Go over the data and copy out each line with "laquelle" in it.

-- Opening Marker --

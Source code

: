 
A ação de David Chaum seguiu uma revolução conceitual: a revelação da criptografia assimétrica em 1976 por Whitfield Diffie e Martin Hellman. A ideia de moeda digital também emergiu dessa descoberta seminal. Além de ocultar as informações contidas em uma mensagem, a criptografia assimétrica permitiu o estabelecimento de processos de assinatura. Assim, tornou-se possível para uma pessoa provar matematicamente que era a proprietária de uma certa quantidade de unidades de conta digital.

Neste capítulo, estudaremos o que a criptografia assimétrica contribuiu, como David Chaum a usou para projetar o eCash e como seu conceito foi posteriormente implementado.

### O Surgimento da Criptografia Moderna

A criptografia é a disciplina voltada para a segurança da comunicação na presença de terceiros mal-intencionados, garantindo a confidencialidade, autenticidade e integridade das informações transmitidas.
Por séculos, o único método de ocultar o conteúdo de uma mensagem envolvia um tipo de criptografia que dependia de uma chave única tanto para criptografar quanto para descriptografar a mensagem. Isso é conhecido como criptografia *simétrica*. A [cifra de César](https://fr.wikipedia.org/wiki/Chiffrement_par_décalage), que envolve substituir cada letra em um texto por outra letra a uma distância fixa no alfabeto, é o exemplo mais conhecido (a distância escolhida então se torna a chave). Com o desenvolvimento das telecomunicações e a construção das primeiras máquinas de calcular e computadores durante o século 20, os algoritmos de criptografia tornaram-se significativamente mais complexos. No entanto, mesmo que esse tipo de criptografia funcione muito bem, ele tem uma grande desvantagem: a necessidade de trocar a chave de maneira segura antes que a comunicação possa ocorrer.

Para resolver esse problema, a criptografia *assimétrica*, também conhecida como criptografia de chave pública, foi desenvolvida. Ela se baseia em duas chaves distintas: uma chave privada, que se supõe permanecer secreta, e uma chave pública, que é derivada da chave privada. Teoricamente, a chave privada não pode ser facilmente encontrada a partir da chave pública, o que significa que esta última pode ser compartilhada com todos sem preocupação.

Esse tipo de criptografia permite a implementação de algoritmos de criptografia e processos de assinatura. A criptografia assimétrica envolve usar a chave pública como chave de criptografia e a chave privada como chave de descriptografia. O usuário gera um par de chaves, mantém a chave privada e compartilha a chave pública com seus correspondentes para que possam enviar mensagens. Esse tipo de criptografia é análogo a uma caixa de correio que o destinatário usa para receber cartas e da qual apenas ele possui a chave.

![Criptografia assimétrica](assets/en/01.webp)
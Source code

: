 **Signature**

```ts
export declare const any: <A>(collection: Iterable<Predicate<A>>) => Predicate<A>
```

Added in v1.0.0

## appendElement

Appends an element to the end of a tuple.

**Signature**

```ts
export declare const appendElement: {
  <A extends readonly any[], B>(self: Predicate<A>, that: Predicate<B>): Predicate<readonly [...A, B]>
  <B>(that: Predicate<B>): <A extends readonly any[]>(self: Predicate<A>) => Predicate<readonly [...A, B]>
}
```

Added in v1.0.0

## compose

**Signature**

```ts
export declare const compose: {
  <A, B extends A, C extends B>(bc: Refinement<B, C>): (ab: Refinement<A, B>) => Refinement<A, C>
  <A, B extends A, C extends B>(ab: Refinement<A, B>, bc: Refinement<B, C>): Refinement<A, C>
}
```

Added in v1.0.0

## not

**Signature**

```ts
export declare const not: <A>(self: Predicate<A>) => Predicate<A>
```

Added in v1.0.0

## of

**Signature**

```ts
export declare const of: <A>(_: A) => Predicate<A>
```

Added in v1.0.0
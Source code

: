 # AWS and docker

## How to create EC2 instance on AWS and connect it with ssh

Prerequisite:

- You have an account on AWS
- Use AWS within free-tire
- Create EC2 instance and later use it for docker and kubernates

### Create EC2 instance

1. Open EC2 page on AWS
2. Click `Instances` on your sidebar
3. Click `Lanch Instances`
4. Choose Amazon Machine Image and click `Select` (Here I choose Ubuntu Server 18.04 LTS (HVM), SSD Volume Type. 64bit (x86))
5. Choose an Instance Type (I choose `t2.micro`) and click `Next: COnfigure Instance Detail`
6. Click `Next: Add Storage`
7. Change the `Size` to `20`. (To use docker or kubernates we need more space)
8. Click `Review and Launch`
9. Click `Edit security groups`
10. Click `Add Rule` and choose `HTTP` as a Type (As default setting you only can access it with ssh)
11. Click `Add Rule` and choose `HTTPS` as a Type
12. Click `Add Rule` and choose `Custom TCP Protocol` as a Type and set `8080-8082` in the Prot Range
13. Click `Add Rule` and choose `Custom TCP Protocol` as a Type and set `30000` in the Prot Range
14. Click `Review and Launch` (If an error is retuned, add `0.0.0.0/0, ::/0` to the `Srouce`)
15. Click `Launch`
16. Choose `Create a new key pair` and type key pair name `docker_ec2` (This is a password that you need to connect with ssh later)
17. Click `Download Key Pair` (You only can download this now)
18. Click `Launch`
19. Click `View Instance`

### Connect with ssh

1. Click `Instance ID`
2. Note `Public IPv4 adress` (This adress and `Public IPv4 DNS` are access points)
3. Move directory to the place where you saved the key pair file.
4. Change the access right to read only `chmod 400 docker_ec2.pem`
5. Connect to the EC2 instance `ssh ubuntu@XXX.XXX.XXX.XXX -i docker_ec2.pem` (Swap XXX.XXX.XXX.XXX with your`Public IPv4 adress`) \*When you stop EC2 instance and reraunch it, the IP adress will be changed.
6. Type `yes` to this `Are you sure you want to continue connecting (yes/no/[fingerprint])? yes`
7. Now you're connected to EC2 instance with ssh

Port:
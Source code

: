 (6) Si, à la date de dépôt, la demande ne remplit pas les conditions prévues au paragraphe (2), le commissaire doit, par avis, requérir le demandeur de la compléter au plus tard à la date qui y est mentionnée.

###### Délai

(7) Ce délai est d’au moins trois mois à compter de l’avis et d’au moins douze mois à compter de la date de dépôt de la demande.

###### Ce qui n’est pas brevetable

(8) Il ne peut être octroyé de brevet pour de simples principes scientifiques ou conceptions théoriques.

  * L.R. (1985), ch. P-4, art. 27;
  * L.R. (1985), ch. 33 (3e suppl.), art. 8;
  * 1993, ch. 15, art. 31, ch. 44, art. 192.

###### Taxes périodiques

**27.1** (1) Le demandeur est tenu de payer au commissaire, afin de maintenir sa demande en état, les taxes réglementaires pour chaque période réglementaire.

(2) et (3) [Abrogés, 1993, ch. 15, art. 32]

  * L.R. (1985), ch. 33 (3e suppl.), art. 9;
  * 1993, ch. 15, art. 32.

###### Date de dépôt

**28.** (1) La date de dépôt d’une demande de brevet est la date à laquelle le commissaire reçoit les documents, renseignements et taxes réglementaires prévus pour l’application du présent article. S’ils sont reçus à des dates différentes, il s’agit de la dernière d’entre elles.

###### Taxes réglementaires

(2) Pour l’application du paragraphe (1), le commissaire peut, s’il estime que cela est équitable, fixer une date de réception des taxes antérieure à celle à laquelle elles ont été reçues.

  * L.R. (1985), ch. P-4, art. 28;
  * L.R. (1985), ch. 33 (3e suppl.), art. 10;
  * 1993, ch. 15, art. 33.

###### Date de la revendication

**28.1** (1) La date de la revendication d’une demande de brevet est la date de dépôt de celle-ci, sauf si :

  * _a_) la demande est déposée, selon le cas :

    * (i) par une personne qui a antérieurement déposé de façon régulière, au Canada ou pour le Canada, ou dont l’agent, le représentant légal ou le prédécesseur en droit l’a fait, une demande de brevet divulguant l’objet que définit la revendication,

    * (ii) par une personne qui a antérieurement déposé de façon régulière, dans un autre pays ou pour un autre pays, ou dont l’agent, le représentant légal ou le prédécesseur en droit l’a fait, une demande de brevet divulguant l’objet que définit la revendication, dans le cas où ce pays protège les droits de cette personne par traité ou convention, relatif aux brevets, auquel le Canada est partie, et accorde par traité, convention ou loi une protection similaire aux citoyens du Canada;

-- Closing Marker --

### WRITTEN SOLUTION
**28.** (1) La date de dépôt d’une demande de brevet est la date à laquelle le commissaire reçoit les documents, renseignements et taxes réglementaires prévus pour l’application du présent article. S’ils sont reçus à des dates différentes, il s’agit de la dernière d’entre elles.
(2) Pour l’application du paragraphe (1), le commissaire peut, s’il estime que cela est équitable, fixer une date de réception des taxes antérieure à celle à laquelle elles ont été reçues.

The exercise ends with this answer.